Work item: Search the data below for "text"; list each line that holds it.

Data records:

━━━━━━

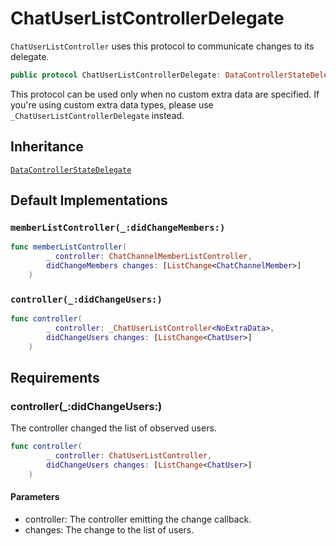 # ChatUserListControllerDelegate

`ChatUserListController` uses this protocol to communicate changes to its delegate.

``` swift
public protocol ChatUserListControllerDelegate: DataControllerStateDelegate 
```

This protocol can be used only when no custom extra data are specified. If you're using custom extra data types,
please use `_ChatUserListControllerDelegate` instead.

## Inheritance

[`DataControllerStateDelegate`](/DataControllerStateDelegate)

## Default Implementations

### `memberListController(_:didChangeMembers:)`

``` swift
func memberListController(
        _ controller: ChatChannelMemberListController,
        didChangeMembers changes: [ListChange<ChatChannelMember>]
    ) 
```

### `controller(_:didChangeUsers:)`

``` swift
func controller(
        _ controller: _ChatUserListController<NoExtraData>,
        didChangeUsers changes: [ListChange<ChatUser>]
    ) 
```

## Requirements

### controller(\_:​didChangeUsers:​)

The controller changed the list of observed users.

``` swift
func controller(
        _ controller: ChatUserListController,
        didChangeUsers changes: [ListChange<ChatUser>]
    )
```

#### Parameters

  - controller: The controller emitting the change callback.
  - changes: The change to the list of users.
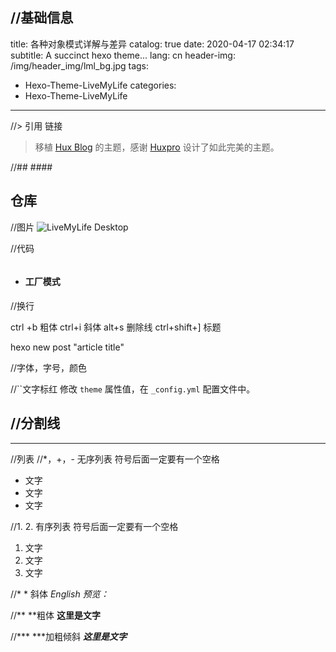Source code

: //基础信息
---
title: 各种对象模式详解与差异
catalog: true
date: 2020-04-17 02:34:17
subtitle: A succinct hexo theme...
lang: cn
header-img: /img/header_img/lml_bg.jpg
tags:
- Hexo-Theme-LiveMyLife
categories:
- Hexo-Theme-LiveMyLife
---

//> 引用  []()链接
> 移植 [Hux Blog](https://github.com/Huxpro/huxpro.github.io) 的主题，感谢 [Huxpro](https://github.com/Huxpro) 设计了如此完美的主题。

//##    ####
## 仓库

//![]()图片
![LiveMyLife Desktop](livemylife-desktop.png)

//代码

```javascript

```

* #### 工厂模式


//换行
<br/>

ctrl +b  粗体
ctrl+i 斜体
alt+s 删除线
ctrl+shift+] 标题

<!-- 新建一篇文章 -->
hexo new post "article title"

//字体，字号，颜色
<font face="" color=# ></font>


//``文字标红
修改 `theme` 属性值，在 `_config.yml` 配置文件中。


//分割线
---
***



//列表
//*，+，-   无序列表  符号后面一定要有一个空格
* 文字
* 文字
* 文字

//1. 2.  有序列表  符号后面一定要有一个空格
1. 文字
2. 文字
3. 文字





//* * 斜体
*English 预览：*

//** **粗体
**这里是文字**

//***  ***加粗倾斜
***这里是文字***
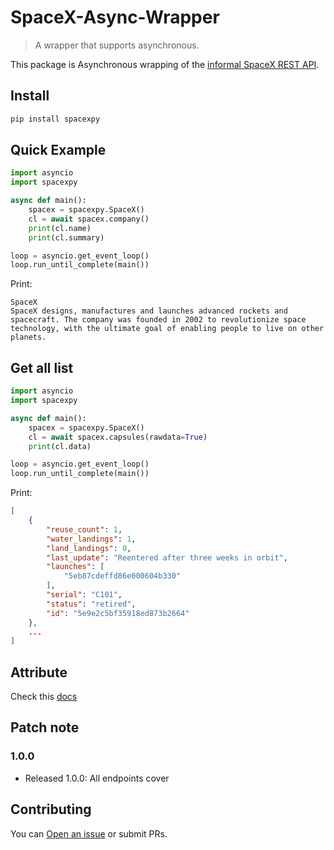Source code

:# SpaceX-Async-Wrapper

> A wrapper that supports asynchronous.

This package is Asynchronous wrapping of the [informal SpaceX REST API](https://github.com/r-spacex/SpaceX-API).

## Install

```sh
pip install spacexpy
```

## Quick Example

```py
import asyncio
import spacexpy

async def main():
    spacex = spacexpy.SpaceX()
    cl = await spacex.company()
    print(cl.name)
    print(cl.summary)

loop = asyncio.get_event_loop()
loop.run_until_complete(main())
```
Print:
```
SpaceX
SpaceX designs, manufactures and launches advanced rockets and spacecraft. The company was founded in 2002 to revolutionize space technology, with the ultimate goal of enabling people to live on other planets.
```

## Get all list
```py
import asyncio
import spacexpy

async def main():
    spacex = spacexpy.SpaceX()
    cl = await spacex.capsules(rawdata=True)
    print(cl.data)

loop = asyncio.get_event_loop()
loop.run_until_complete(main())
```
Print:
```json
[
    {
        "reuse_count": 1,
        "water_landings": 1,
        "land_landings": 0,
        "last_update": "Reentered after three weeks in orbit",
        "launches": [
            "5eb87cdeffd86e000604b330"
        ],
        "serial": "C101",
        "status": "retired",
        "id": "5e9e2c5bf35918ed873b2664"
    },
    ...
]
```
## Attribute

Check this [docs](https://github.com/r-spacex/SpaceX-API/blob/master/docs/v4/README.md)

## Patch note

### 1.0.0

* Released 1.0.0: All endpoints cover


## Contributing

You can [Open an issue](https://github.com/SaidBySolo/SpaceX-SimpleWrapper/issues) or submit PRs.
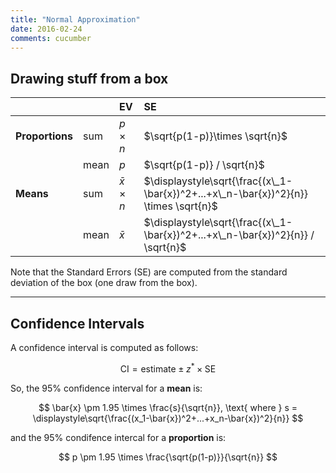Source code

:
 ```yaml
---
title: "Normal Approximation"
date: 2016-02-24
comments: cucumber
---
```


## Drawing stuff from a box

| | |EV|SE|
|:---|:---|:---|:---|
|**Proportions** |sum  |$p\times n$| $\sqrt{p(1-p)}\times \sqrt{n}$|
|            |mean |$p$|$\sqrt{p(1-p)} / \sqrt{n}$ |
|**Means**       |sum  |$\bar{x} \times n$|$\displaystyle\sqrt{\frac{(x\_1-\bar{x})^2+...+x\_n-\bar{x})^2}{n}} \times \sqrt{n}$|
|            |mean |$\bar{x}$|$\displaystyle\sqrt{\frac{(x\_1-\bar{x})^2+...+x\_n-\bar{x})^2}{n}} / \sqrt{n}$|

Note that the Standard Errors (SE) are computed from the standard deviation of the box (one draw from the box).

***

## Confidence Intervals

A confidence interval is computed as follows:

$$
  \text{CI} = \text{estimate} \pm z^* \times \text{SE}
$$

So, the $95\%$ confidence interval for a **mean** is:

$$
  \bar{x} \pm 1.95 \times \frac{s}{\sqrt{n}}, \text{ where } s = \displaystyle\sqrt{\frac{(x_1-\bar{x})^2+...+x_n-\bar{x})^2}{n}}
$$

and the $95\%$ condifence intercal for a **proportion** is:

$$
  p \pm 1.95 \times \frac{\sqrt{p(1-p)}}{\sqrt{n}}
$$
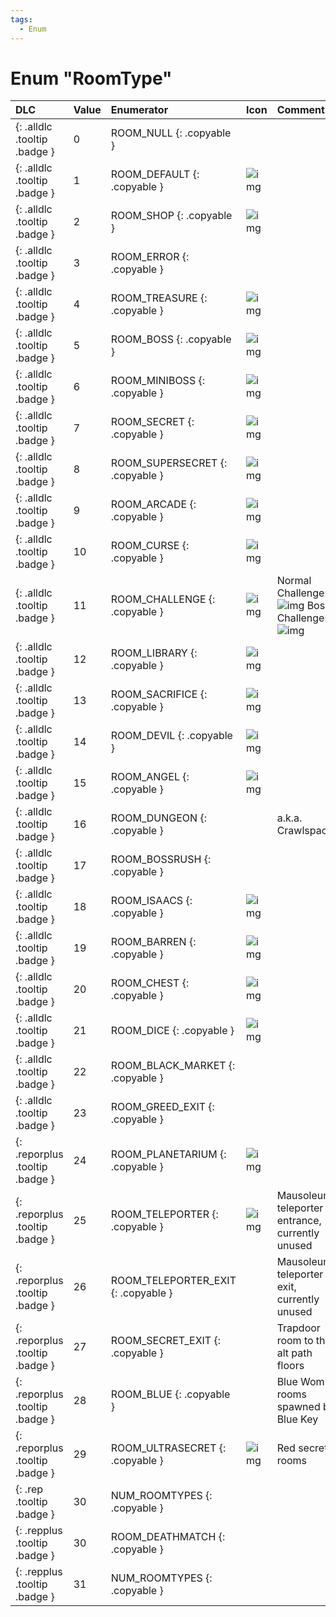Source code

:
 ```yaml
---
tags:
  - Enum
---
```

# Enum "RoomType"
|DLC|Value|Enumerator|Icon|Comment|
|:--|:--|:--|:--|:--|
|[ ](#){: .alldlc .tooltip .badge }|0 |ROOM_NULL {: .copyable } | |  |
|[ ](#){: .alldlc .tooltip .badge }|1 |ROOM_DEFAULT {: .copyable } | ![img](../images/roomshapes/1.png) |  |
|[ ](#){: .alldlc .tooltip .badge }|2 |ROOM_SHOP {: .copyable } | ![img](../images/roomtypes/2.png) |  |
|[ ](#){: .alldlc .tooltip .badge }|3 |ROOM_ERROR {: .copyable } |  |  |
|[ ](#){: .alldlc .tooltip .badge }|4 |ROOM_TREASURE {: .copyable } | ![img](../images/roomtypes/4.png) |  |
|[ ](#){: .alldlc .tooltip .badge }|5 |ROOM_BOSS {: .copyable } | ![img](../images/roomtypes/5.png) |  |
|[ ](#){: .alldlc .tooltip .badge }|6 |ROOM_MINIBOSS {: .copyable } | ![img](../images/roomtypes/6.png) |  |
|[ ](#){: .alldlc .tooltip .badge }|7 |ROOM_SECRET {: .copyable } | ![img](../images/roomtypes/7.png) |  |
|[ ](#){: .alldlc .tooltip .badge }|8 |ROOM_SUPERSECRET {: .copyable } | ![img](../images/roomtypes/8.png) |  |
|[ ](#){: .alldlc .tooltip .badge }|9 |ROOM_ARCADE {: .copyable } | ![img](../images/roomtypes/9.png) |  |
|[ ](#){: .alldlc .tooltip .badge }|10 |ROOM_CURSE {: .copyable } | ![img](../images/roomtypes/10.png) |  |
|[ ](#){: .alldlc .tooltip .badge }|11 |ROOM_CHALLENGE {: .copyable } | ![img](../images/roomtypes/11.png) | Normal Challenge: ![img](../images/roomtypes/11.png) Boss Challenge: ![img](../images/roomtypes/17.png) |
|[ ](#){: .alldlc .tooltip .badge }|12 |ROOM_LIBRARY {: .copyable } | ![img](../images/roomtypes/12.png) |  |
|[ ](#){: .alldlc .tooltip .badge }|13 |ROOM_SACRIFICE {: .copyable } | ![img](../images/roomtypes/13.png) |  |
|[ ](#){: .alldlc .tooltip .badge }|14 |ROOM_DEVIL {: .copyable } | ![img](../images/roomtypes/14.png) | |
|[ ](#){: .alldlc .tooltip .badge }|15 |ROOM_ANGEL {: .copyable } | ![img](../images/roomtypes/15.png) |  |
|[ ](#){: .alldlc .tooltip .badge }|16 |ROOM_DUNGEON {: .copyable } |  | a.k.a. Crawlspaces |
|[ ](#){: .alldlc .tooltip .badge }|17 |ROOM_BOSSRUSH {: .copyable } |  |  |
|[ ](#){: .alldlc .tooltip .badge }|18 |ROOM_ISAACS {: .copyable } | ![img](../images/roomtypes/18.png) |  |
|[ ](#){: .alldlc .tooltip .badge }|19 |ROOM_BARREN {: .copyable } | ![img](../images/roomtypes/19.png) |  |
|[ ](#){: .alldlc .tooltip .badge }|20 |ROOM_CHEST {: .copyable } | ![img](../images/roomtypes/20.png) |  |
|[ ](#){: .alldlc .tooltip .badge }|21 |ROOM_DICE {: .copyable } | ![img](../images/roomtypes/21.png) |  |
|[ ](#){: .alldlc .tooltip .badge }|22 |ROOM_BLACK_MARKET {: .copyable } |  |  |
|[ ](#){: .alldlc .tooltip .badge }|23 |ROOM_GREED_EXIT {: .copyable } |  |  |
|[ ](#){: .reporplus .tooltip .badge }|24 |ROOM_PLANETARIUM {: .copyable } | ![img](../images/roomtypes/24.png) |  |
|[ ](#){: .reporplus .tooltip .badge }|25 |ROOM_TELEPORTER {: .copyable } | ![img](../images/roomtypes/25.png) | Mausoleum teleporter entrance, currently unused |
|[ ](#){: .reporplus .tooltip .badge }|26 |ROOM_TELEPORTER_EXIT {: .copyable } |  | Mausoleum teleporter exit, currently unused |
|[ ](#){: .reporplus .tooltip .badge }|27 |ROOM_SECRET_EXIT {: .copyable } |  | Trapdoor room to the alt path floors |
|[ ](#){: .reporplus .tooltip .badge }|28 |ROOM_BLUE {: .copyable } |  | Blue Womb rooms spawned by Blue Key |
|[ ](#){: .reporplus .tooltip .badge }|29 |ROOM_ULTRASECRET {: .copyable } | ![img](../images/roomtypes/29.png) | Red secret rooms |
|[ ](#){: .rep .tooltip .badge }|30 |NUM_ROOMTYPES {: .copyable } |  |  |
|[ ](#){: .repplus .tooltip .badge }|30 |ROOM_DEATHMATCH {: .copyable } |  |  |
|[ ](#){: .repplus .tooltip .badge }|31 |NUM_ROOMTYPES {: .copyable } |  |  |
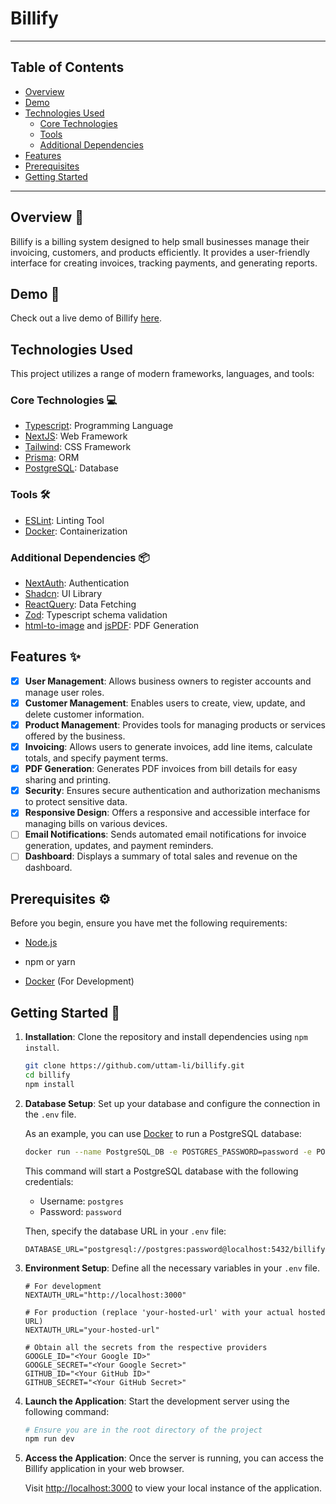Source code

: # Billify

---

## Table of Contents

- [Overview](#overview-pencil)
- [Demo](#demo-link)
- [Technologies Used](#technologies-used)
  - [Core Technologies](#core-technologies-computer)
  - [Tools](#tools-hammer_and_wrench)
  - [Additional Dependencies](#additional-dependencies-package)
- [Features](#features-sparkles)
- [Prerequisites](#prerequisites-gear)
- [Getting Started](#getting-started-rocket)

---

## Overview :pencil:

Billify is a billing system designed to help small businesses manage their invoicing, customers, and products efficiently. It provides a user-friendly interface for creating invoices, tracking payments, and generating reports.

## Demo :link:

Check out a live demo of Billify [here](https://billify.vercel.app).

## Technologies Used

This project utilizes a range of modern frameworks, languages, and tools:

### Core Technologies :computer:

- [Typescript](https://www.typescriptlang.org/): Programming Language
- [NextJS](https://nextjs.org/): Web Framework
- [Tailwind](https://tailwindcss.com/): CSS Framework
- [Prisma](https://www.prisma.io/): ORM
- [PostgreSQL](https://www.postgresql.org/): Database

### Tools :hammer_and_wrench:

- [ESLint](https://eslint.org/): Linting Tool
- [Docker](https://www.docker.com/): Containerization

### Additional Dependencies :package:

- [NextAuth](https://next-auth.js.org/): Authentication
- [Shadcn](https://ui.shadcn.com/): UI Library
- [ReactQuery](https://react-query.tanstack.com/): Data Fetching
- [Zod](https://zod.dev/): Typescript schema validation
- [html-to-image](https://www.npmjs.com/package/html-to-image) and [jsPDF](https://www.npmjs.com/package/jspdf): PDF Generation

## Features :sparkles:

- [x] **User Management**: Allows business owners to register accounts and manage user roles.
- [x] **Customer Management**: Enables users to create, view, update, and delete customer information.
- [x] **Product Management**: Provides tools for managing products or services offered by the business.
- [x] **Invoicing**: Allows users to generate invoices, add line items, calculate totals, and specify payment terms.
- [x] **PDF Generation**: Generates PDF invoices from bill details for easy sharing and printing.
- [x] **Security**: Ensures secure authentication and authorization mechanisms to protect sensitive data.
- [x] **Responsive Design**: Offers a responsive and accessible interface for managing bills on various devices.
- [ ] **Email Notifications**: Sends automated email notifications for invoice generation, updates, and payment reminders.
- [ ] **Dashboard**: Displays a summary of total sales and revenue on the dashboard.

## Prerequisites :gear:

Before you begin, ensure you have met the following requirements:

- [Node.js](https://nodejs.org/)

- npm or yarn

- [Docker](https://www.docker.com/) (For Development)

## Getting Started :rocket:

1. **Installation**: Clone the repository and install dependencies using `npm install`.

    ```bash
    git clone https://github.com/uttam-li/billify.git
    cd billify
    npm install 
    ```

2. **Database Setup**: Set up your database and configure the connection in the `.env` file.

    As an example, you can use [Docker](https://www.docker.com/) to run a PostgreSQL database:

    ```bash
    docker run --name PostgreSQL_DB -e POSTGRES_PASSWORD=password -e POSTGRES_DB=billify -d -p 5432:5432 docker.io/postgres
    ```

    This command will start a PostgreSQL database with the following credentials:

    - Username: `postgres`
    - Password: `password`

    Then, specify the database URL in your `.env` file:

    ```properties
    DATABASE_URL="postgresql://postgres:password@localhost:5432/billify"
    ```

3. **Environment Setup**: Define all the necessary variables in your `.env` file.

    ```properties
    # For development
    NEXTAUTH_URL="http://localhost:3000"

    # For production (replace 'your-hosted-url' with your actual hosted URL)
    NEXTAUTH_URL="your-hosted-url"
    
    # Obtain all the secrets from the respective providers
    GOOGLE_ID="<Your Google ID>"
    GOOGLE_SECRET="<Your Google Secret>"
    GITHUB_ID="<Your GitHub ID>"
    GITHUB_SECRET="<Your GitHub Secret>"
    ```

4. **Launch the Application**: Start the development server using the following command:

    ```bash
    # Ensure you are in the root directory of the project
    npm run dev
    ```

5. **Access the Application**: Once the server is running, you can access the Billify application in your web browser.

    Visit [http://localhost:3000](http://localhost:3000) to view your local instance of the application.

━━━━━━

Answer space:
  \text{CI} = \text{estimate} \pm z^* \times \text{SE}
  \bar{x} \pm 1.95 \times \frac{s}{\sqrt{n}}, \text{ where } s = \displaystyle\sqrt{\frac{(x_1-\bar{x})^2+...+x_n-\bar{x})^2}{n}}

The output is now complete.